It would be impossible to convey the wonder and the horror of Stephen King's latest novel in just a few words. Suffice it to say that Duma Key, the story of Edgar Freemantle and his recovery from the terrible nightmare-inducing accident that stole his arm and ended his marriage, is Stephen King's most brilliant novel to date (outside of the Dark Tower novels, in which case each is arguably his best work). Duma Key is as rich and rewarding as Rita Hayworth and the Shawshank Redemption (yes, that Shawshank Redemption), and as truly scary as anything King has written (and that's saying a lot). Readers who have "always wanted to try Stephen King" but never known where to start should try a few pages of Duma Key--the frankness with which Edgar reveals his desperate, sputtering rages and thoughts of suicide is King at the top of his game. And that's just the first thirty pages.... --Daphne Durham


Duma Key: Where It All Began
A Note from Chuck Verrill, the Longtime Editor of Stephen King
In the spring of 2006 Stephen King told me he was working on a Florida story that was beginning to grow on him. "I'm thinking of calling it Duma Key," he offered. I liked the sound of that--the title was like a drumbeat of dread. "You know how Lisey's Story is a story about marriage?" he said. "Sure," I answered. The novel hadn't yet been published, but I knew its story well: Lisey and Scott Landon--what a marriage that was. Then he dropped the other shoe: "I think Duma Key might be my story of divorce."

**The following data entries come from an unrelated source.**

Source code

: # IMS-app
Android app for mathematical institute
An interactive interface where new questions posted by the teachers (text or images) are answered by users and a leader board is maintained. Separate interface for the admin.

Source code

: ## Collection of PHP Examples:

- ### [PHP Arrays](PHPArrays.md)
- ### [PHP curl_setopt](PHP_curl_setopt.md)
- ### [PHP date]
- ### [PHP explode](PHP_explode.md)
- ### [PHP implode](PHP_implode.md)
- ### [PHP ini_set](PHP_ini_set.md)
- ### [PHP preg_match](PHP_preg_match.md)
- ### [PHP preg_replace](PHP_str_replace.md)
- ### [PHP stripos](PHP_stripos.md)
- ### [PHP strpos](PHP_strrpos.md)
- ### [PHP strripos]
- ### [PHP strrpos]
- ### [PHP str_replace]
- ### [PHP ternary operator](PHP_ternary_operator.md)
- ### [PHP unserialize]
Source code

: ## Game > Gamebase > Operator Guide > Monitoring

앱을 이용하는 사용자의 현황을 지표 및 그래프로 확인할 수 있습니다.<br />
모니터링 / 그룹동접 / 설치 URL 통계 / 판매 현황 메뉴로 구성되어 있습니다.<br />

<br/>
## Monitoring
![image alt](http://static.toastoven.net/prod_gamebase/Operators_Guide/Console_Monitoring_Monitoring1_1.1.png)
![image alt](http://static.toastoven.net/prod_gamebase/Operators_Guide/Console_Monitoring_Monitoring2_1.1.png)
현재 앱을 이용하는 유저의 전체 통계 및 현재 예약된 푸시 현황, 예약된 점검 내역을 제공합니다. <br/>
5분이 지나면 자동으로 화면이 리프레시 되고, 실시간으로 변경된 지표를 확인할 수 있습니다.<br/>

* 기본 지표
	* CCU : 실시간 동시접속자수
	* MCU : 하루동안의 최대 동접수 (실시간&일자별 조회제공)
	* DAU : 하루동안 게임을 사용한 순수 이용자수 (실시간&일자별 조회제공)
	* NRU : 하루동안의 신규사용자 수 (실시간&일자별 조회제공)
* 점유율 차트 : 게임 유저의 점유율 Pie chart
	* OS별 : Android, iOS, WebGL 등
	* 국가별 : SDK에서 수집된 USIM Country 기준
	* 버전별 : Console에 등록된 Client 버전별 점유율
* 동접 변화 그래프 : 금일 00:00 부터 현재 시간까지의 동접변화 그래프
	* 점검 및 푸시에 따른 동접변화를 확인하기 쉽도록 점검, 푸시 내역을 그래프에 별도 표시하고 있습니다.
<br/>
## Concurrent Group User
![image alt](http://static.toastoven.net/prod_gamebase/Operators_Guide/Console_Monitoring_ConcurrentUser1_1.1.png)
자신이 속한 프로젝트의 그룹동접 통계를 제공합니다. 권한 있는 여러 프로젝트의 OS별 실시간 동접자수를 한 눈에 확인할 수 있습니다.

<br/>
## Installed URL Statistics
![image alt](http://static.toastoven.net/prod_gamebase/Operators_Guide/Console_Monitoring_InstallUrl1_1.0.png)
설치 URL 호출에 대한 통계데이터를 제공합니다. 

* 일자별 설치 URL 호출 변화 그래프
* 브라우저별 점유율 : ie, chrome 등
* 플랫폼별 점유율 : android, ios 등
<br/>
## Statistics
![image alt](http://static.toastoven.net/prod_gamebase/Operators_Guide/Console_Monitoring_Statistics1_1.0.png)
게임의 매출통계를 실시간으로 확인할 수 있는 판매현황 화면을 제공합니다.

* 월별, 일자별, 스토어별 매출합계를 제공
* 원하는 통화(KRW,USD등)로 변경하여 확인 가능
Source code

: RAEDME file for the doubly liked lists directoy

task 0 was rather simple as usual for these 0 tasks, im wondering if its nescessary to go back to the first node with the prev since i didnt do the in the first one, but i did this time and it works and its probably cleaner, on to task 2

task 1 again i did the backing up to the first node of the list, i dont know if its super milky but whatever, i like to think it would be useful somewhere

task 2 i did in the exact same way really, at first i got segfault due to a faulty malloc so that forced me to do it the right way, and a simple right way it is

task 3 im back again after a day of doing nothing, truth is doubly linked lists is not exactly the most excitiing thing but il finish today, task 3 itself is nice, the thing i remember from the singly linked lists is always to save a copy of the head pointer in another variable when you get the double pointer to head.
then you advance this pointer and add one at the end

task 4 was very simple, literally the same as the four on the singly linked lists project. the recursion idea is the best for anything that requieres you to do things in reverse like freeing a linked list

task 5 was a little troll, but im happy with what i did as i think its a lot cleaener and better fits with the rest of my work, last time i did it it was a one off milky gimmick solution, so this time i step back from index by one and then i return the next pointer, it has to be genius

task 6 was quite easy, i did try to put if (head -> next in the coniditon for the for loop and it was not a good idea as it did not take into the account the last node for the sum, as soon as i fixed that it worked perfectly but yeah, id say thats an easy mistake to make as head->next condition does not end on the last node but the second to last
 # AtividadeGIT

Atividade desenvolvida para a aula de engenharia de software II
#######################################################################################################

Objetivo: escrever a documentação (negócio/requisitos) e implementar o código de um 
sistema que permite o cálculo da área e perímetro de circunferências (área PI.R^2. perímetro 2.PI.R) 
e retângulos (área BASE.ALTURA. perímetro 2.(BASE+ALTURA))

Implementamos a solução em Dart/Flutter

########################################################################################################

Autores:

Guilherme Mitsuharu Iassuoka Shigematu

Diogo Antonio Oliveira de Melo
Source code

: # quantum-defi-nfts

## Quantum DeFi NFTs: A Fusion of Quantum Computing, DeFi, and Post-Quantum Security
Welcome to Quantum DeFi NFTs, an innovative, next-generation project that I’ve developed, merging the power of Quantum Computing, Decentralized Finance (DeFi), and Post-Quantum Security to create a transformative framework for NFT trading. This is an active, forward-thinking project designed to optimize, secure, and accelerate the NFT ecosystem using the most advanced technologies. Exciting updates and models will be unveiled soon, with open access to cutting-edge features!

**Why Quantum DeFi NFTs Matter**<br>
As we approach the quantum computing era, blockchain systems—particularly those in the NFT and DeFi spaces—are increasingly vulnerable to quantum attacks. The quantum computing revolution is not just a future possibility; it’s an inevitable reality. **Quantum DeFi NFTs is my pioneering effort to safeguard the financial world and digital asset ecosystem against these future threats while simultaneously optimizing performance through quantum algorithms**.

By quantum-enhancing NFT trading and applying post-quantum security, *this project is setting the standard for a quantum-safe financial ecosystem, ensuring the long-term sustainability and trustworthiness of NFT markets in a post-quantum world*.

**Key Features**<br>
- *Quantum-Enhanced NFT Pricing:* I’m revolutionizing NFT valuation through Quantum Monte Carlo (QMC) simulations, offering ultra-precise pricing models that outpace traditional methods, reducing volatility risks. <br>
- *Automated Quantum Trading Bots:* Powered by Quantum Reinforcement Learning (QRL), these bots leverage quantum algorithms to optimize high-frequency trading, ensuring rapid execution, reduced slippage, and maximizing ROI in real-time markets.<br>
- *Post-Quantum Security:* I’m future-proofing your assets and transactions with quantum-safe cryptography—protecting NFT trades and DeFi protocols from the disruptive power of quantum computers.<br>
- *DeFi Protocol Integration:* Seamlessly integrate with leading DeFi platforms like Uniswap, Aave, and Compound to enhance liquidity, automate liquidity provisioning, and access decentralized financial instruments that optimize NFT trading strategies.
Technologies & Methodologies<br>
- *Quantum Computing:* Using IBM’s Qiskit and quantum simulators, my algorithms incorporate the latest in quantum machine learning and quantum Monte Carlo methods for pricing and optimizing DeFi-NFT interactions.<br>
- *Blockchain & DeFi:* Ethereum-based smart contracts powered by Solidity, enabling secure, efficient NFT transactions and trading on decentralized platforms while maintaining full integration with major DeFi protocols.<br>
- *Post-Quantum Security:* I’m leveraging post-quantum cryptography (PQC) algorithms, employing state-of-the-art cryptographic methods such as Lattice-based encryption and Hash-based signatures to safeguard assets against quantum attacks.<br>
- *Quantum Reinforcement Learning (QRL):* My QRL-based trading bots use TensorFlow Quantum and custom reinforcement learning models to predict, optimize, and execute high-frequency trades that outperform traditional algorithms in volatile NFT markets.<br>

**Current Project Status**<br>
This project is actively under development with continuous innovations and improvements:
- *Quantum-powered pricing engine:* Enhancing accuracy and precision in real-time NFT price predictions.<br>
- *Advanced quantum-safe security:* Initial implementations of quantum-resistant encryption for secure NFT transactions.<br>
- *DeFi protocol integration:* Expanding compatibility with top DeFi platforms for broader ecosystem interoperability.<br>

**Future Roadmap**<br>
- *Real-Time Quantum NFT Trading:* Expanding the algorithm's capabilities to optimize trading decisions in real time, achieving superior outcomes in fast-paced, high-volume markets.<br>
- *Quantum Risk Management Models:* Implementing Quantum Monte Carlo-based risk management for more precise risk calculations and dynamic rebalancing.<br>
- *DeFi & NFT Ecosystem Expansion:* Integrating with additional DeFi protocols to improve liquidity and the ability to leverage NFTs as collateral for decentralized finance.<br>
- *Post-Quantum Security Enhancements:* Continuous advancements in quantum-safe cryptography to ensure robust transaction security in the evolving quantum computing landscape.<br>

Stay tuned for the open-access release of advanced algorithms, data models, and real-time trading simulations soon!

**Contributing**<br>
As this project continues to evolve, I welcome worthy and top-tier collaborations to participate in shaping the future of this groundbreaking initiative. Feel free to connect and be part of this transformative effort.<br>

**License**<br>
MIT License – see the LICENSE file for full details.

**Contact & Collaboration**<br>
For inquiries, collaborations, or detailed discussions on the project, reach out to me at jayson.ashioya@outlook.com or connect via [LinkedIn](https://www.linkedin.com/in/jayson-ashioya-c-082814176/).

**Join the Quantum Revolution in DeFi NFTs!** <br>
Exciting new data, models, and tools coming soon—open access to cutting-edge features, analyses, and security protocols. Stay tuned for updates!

Pretty soon I received a slim package from a familiar address in Maine. Inside was a short story titled "Memory"--a story of divorce, all right, but set in Minnesota. By the end of the summer, when Tin House published "Memory," Stephen had completed a draft of Duma Key, and it became clear to me how "Memory" and its narrator, Edgar Freemantle, had moved from Minnesota to Florida, and how a story of divorce had turned into something more complex, more strange, and much more terrifying.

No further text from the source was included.